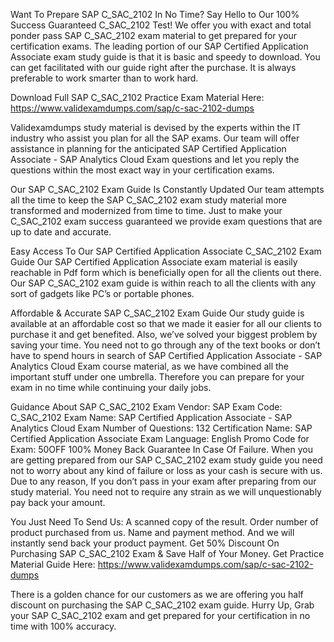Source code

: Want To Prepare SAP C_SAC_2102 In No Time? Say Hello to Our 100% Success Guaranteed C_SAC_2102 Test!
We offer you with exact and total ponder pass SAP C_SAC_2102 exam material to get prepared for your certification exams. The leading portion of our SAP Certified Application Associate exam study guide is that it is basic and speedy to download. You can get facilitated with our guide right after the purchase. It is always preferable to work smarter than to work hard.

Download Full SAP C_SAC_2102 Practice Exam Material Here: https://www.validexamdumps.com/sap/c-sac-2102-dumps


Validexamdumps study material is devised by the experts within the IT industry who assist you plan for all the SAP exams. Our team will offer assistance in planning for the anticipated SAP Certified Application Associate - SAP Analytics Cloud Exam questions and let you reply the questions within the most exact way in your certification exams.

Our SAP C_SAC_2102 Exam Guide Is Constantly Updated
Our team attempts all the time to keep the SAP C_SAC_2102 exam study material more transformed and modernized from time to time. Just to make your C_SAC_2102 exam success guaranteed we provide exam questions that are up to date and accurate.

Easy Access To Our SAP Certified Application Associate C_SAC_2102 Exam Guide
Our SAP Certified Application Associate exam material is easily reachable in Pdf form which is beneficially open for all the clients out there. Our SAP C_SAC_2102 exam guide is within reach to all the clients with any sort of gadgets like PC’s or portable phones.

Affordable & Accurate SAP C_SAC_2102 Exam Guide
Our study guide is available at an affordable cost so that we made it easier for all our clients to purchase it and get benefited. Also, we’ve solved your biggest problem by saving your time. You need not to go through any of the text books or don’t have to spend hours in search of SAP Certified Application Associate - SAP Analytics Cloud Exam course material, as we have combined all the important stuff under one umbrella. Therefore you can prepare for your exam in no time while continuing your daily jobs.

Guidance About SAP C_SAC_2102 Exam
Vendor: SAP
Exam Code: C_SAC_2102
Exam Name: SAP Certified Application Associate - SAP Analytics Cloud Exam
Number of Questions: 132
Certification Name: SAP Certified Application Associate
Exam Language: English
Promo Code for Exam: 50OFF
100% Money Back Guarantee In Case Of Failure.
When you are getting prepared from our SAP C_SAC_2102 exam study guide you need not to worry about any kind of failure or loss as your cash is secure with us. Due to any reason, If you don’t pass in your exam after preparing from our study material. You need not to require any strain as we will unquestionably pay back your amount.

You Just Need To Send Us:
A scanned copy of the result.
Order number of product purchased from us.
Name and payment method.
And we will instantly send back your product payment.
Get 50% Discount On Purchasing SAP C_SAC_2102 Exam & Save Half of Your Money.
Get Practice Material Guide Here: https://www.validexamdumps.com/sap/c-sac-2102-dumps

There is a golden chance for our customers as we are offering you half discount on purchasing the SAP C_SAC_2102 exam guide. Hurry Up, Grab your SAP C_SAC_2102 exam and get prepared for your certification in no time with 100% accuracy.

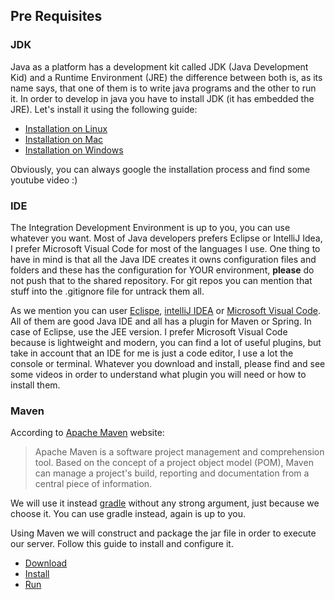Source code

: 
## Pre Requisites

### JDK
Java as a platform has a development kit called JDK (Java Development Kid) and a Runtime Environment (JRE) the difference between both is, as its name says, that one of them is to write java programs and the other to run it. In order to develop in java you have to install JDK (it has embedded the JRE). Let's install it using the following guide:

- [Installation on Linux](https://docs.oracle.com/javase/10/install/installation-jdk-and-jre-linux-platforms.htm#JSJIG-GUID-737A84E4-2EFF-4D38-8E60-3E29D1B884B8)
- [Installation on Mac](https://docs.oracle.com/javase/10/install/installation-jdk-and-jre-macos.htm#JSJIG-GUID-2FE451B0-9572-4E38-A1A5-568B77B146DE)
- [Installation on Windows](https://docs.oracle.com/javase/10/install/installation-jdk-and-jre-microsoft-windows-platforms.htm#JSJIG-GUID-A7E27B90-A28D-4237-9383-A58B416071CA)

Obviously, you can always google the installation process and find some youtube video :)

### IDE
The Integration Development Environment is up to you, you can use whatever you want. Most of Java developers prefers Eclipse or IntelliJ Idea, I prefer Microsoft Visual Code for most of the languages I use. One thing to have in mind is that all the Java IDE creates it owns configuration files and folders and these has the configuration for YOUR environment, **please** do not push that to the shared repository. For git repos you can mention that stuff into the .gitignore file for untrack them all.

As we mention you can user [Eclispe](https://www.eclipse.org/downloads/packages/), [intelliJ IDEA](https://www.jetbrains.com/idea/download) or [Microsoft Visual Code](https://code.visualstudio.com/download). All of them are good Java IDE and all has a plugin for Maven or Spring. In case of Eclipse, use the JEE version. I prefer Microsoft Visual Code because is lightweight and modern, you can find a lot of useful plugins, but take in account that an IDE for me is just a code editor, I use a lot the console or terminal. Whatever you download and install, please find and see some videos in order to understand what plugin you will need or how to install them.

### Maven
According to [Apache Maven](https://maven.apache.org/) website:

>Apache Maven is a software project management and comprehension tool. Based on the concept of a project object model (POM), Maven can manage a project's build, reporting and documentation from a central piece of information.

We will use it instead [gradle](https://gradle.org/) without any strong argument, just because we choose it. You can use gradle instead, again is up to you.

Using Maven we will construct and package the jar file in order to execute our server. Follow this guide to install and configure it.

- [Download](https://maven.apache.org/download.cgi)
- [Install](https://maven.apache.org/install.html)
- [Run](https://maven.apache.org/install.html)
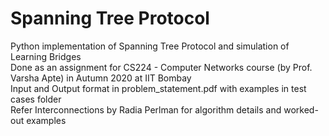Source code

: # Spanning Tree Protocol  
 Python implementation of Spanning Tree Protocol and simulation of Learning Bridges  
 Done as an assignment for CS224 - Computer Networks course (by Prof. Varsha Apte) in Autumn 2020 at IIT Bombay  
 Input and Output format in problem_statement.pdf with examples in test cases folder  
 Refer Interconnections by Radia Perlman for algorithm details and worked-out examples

● How to complete this task
Set the records down again exactly, with no pictures.

● Answer for this exercise
Source code

: Want To Prepare SAP C_SAC_2102 In No Time? Say Hello to Our 100% Success Guaranteed C_SAC_2102 Test!
We offer you with exact and total ponder pass SAP C_SAC_2102 exam material to get prepared for your certification exams. The leading portion of our SAP Certified Application Associate exam study guide is that it is basic and speedy to download. You can get facilitated with our guide right after the purchase. It is always preferable to work smarter than to work hard.

Download Full SAP C_SAC_2102 Practice Exam Material Here: https://www.validexamdumps.com/sap/c-sac-2102-dumps


Validexamdumps study material is devised by the experts within the IT industry who assist you plan for all the SAP exams. Our team will offer assistance in planning for the anticipated SAP Certified Application Associate - SAP Analytics Cloud Exam questions and let you reply the questions within the most exact way in your certification exams.

Our SAP C_SAC_2102 Exam Guide Is Constantly Updated
Our team attempts all the time to keep the SAP C_SAC_2102 exam study material more transformed and modernized from time to time. Just to make your C_SAC_2102 exam success guaranteed we provide exam questions that are up to date and accurate.

Easy Access To Our SAP Certified Application Associate C_SAC_2102 Exam Guide
Our SAP Certified Application Associate exam material is easily reachable in Pdf form which is beneficially open for all the clients out there. Our SAP C_SAC_2102 exam guide is within reach to all the clients with any sort of gadgets like PC’s or portable phones.

Affordable & Accurate SAP C_SAC_2102 Exam Guide
Our study guide is available at an affordable cost so that we made it easier for all our clients to purchase it and get benefited. Also, we’ve solved your biggest problem by saving your time. You need not to go through any of the text books or don’t have to spend hours in search of SAP Certified Application Associate - SAP Analytics Cloud Exam course material, as we have combined all the important stuff under one umbrella. Therefore you can prepare for your exam in no time while continuing your daily jobs.

Guidance About SAP C_SAC_2102 Exam
Vendor: SAP
Exam Code: C_SAC_2102
Exam Name: SAP Certified Application Associate - SAP Analytics Cloud Exam
Number of Questions: 132
Certification Name: SAP Certified Application Associate
Exam Language: English
Promo Code for Exam: 50OFF
100% Money Back Guarantee In Case Of Failure.
When you are getting prepared from our SAP C_SAC_2102 exam study guide you need not to worry about any kind of failure or loss as your cash is secure with us. Due to any reason, If you don’t pass in your exam after preparing from our study material. You need not to require any strain as we will unquestionably pay back your amount.

You Just Need To Send Us:
A scanned copy of the result.
Order number of product purchased from us.
Name and payment method.
And we will instantly send back your product payment.
Get 50% Discount On Purchasing SAP C_SAC_2102 Exam & Save Half of Your Money.
Get Practice Material Guide Here: https://www.validexamdumps.com/sap/c-sac-2102-dumps

There is a golden chance for our customers as we are offering you half discount on purchasing the SAP C_SAC_2102 exam guide. Hurry Up, Grab your SAP C_SAC_2102 exam and get prepared for your certification in no time with 100% accuracy.

Source code

: 
## Pre Requisites

### JDK
Java as a platform has a development kit called JDK (Java Development Kid) and a Runtime Environment (JRE) the difference between both is, as its name says, that one of them is to write java programs and the other to run it. In order to develop in java you have to install JDK (it has embedded the JRE). Let's install it using the following guide:

- [Installation on Linux](https://docs.oracle.com/javase/10/install/installation-jdk-and-jre-linux-platforms.htm#JSJIG-GUID-737A84E4-2EFF-4D38-8E60-3E29D1B884B8)
- [Installation on Mac](https://docs.oracle.com/javase/10/install/installation-jdk-and-jre-macos.htm#JSJIG-GUID-2FE451B0-9572-4E38-A1A5-568B77B146DE)
- [Installation on Windows](https://docs.oracle.com/javase/10/install/installation-jdk-and-jre-microsoft-windows-platforms.htm#JSJIG-GUID-A7E27B90-A28D-4237-9383-A58B416071CA)

Obviously, you can always google the installation process and find some youtube video :)

### IDE
The Integration Development Environment is up to you, you can use whatever you want. Most of Java developers prefers Eclipse or IntelliJ Idea, I prefer Microsoft Visual Code for most of the languages I use. One thing to have in mind is that all the Java IDE creates it owns configuration files and folders and these has the configuration for YOUR environment, **please** do not push that to the shared repository. For git repos you can mention that stuff into the .gitignore file for untrack them all.

As we mention you can user [Eclispe](https://www.eclipse.org/downloads/packages/), [intelliJ IDEA](https://www.jetbrains.com/idea/download) or [Microsoft Visual Code](https://code.visualstudio.com/download). All of them are good Java IDE and all has a plugin for Maven or Spring. In case of Eclipse, use the JEE version. I prefer Microsoft Visual Code because is lightweight and modern, you can find a lot of useful plugins, but take in account that an IDE for me is just a code editor, I use a lot the console or terminal. Whatever you download and install, please find and see some videos in order to understand what plugin you will need or how to install them.

### Maven
According to [Apache Maven](https://maven.apache.org/) website:

>Apache Maven is a software project management and comprehension tool. Based on the concept of a project object model (POM), Maven can manage a project's build, reporting and documentation from a central piece of information.

We will use it instead [gradle](https://gradle.org/) without any strong argument, just because we choose it. You can use gradle instead, again is up to you.

Using Maven we will construct and package the jar file in order to execute our server. Follow this guide to install and configure it.

- [Download](https://maven.apache.org/download.cgi)
- [Install](https://maven.apache.org/install.html)
- [Run](https://maven.apache.org/install.html)
Source code

: # Spanning Tree Protocol  
 Python implementation of Spanning Tree Protocol and simulation of Learning Bridges  
 Done as an assignment for CS224 - Computer Networks course (by Prof. Varsha Apte) in Autumn 2020 at IIT Bombay  
 Input and Output format in problem_statement.pdf with examples in test cases folder  
 Refer Interconnections by Radia Perlman for algorithm details and worked-out examples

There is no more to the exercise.